Exercise »
Starting at the top of the records below and ending with the line that contains "# geojson2dsv", print each line exactly as written, skipping the pictures.

[Stored data entries]
*-*-*

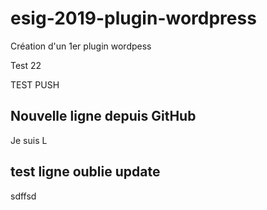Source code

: # esig-2019-plugin-wordpress
Création d'un 1er plugin wordpess

Test 22

TEST PUSH

## Nouvelle ligne depuis GitHub

Je suis L

## test ligne oublie update
sdffsd
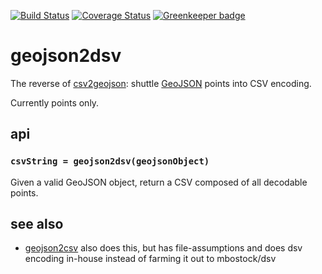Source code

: [![Build Status](https://travis-ci.org/mapbox/geojson2dsv.svg)](https://travis-ci.org/mapbox/geojson2dsv)
[![Coverage Status](https://coveralls.io/repos/mapbox/geojson2dsv/badge.svg)](https://coveralls.io/r/mapbox/geojson2dsv)
[![Greenkeeper badge](https://badges.greenkeeper.io/tmcw/geojson2dsv.svg)](https://greenkeeper.io/)

# geojson2dsv

The reverse of [csv2geojson](https://github.com/mapbox/csv2geojson): shuttle [GeoJSON](http://geojson.org/) points into
CSV encoding.

Currently points only.

## api

### `csvString = geojson2dsv(geojsonObject)`

Given a valid GeoJSON object, return a CSV composed of all decodable points.

## see also

* [geojson2csv](https://github.com/morganherlocker/geojson2csv) also does this, but has file-assumptions and does dsv encoding in-house instead of farming it out to mbostock/dsv
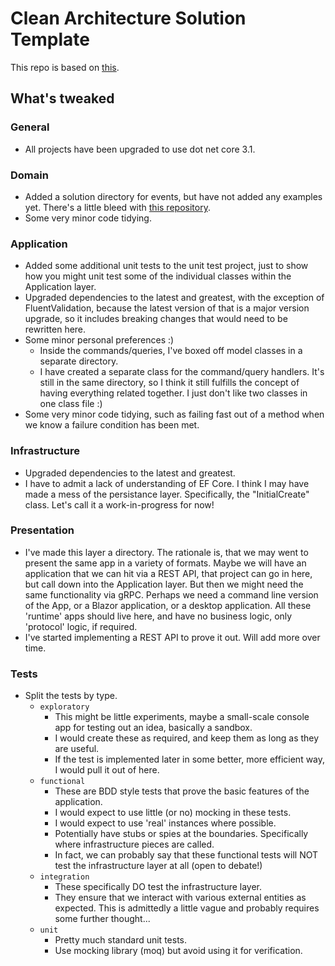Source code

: # Clean Architecture Solution Template

This repo is based on [this](https://github.com/jasontaylordev/CleanArchitecture).

## What's tweaked

### General

- All projects have been upgraded to use dot net core 3.1.

### Domain

- Added a solution directory for events, but have not added any examples yet. There's a little bleed with [this repository](https://github.com/ardalis/CleanArchitecture).
- Some very minor code tidying.

### Application

- Added some additional unit tests to the unit test project, just to show how you might unit test some of the individual classes within the Application layer.
- Upgraded dependencies to the latest and greatest, with the exception of FluentValidation, because the latest version of that is a major version upgrade, so it includes breaking changes that would need to be rewritten here.
- Some minor personal preferences :)
    - Inside the commands/queries, I've boxed off model classes in a separate directory.
    - I have created a separate class for the command/query handlers. It's still in the same directory, so I think it still fulfills the concept of having everything related together. I just don't like two classes in one class file :)
- Some very minor code tidying, such as failing fast out of a method when we know a failure condition has been met.

### Infrastructure

- Upgraded dependencies to the latest and greatest.
- I have to admit a lack of understanding of EF Core. I think I may have made a mess of the persistance layer. Specifically,  the "InitialCreate" class. Let's call it a work-in-progress for now! 

### Presentation

- I've made this layer a directory. The rationale is, that we may went to present the same app in a variety of formats. Maybe we will have an application that we can hit via a REST API, that project can go in here, but call down into the Application layer. But then we might need the same functionality via gRPC. Perhaps we need a command line version of the App, or a Blazor application, or a desktop application. All these 'runtime' apps should live here, and have no business logic, only 'protocol' logic, if required.
- I've started implementing a REST API to prove it out. Will add more over time.

### Tests

- Split the tests by type.
    - `exploratory`
        - This might be little experiments, maybe a small-scale console app for testing out an idea, basically a sandbox.
        - I would create these as required, and keep them as long as they are useful.
        - If the test is implemented later in some better, more efficient way, I would pull it out of here.
    - `functional`
        - These are BDD style tests that prove the basic features of the application.
        - I would expect to use little (or no) mocking in these tests.
        - I would expect to use 'real' instances where possible.
        - Potentially have stubs or spies at the boundaries. Specifically where infrastructure pieces are called.
        - In fact, we can probably say that these functional tests will NOT test the infrastructure layer at all (open to debate!)
    - `integration`
        - These specifically DO test the infrastructure layer.
        - They ensure that we interact with various external entities as expected. This is admittedly a little vague and probably requires some further thought...
    - `unit`
        - Pretty much standard unit tests.
        - Use mocking library (moq) but avoid using it for verification.
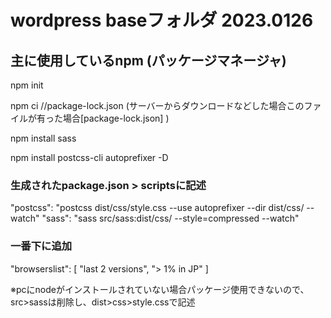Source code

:# wordpress baseフォルダ 2023.0126

## 主に使用しているnpm (パッケージマネージャ)
npm init

npm ci //package-lock.json (サーバーからダウンロードなどした場合このファイルが有った場合[package-lock.json] )

npm install sass

npm install postcss-cli autoprefixer -D



### 生成されたpackage.json > scriptsに記述
"postcss": "postcss dist/css/style.css --use autoprefixer --dir dist/css/ --watch"
"sass": "sass src/sass:dist/css/ --style=compressed --watch"



### 一番下に追加
"browserslist": [
  "last 2 versions",
  "> 1% in JP"
]

※pcにnodeがインストールされていない場合パッケージ使用できないので、src>sassは削除し、dist>css>style.cssで記述
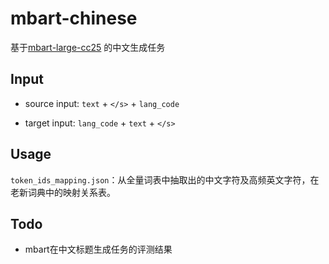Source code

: # mbart-chinese

基于[mbart-large-cc25](https://huggingface.co/facebook/mbart-large-cc25) 
的中文生成任务

## Input
- source input: `text` + `</s>` + `lang_code`

- target input: `lang_code` + `text` + `</s>`


## Usage

``token_ids_mapping.json``：从全量词表中抽取出的中文字符及高频英文字符，在老新词典中的映射关系表。


## Todo

- mbart在中文标题生成任务的评测结果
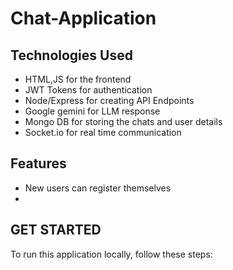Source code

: # Chat-Application

## Technologies Used
- HTML,JS for the frontend
- JWT Tokens for authentication
- Node/Express for creating API Endpoints
- Google gemini for LLM response
- Mongo DB for storing the chats and user details
- Socket.io for real time communication

## Features 
- New users can register themselves 
- 




## GET STARTED
To run this application locally, follow these steps:
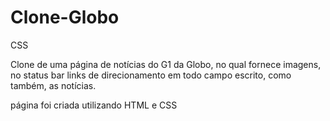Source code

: # Clone-Globo
CSS

Clone de uma página de notícias do G1 da Globo, no qual fornece imagens, no status bar links de direcionamento em todo campo escrito, como também, as notícias.



página foi criada utilizando HTML e CSS
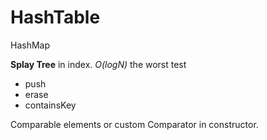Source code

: # HashTable

HashMap 

**Splay Tree** in index. *O(logN)* the worst test

- push 
- erase 
- containsKey 


Comparable elements or custom Comparator in constructor.

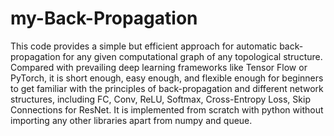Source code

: # my-Back-Propagation
This code provides a simple but efficient approach for automatic back-propagation for any given computational graph of any topological structure. Compared with prevailing deep learning frameworks like Tensor Flow or PyTorch, it is short enough, easy enough, and flexible enough for beginners to get familiar with the principles of back-propagation and different network structures, including FC, Conv, ReLU, Softmax, Cross-Entropy Loss, Skip Connections for ResNet. It is implemented from scratch with python without importing any other libraries apart from numpy and queue.  
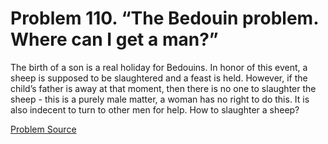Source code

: # Problem 110. “The Bedouin problem. Where can I get a man?”

The birth of a son is a real holiday for Bedouins. In honor of this event, a sheep is supposed to be slaughtered and a feast is held. However, if the child’s father is away at that moment, then there is no one to slaughter the sheep - this is a purely male matter, a woman has no right to do this. It is also indecent to turn to other men for help. How to slaughter a sheep?

[Problem Source](https://www.trizland.ru/tasks/1795/)
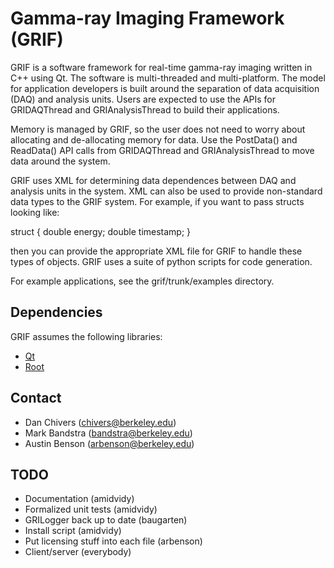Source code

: # Gamma-ray Imaging Framework (GRIF)

GRIF is a software framework for real-time gamma-ray imaging written in C++ using Qt.  The software is 
multi-threaded and multi-platform.  The model for application developers is built around the separation of
data acquisition (DAQ) and analysis units.  Users are expected to use the APIs for GRIDAQThread
and GRIAnalysisThread to build their applications.

Memory is managed by GRIF, so the user does not need to worry about allocating and de-allocating
memory for data.  Use the PostData() and ReadData() API calls from GRIDAQThread and GRIAnalysisThread
to move data around the system.

GRIF uses XML for determining data dependences between DAQ and analysis units in the system.  XML can
also be used to provide non-standard data types to the GRIF system.  For example, if you want to pass
structs looking like:

struct {
  double energy;
  double timestamp;
}

then you can provide the appropriate XML file for GRIF to handle these types of objects.  GRIF uses
a suite of python scripts for code generation.

For example applications, see the grif/trunk/examples directory.

## Dependencies

GRIF assumes the following libraries:

* [Qt](http://qt.nokia.com/)
* [Root](http://root.cern.ch/drupal/)

## Contact

* Dan Chivers (chivers@berkeley.edu)
* Mark Bandstra (bandstra@berkeley.edu)
* Austin Benson (arbenson@berkeley.edu)

## TODO
* Documentation (amidvidy)
* Formalized unit tests (amidvidy)
* GRILogger back up to date (baugarten)
* Install script (amidvidy)
* Put licensing stuff into each file (arbenson)
* Client/server (everybody)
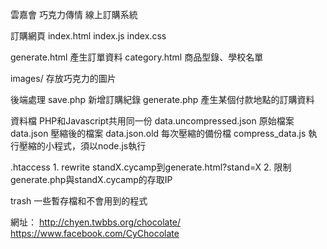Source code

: 雲嘉會 巧克力傳情 線上訂購系統

訂購網頁
index.html
index.js
index.css

generate.html 產生訂單資料
category.html 商品型錄、學校名單

images/ 存放巧克力的圖片

後端處理
save.php 新增訂購紀錄
generate.php 產生某個付款地點的訂購資料

資料檔 PHP和Javascript共用同一份
data.uncompressed.json 原始檔案
data.json 壓縮後的檔案
data.json.old 每次壓縮的備份檔
compress_data.js 執行壓縮的小程式，須以node.js執行

.htaccess 
    1. rewrite standX.cycamp到generate.html?stand=X
    2. 限制generate.php與standX.cycamp的存取IP

trash 一些暫存檔和不會用到的程式

網址：
http://chyen.twbbs.org/chocolate/
https://www.facebook.com/CyChocolate

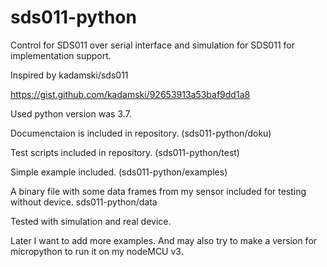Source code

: # sds011-python
Control for SDS011 over serial interface and simulation for SDS011 for implementation support.

Inspired by kadamski/sds011

https://gist.github.com/kadamski/92653913a53baf9dd1a8

Used python version was 3.7.

Documenctaion is included in repository. (sds011-python/doku)

Test scripts included in repository. (sds011-python/test)

Simple example included. (sds011-python/examples)

A binary file with some data frames from my sensor included for testing without device. sds011-python/data

Tested with simulation and real device.

Later I want to add more examples.
And may also try to make a version for micropython to run it on my nodeMCU v3.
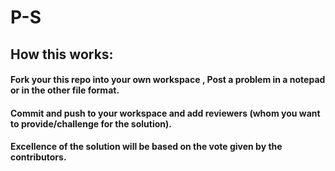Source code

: # P-S
## How this works:
  #### Fork your this repo into your own workspace , Post a problem in a notepad or in the other file format.
  #### Commit and push to your workspace and add reviewers (whom you want to provide/challenge for the solution).
  #### Excellence of the solution will be based on the vote given by the contributors.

*-*-*

Problem solution »
Source code

: # esig-2019-plugin-wordpress
Création d'un 1er plugin wordpess

Test 22

TEST PUSH

## Nouvelle ligne depuis GitHub

Je suis L

## test ligne oublie update
sdffsd
Source code

: [![Build Status](https://travis-ci.org/mapbox/geojson2dsv.svg)](https://travis-ci.org/mapbox/geojson2dsv)
[![Coverage Status](https://coveralls.io/repos/mapbox/geojson2dsv/badge.svg)](https://coveralls.io/r/mapbox/geojson2dsv)
[![Greenkeeper badge](https://badges.greenkeeper.io/tmcw/geojson2dsv.svg)](https://greenkeeper.io/)

# geojson2dsv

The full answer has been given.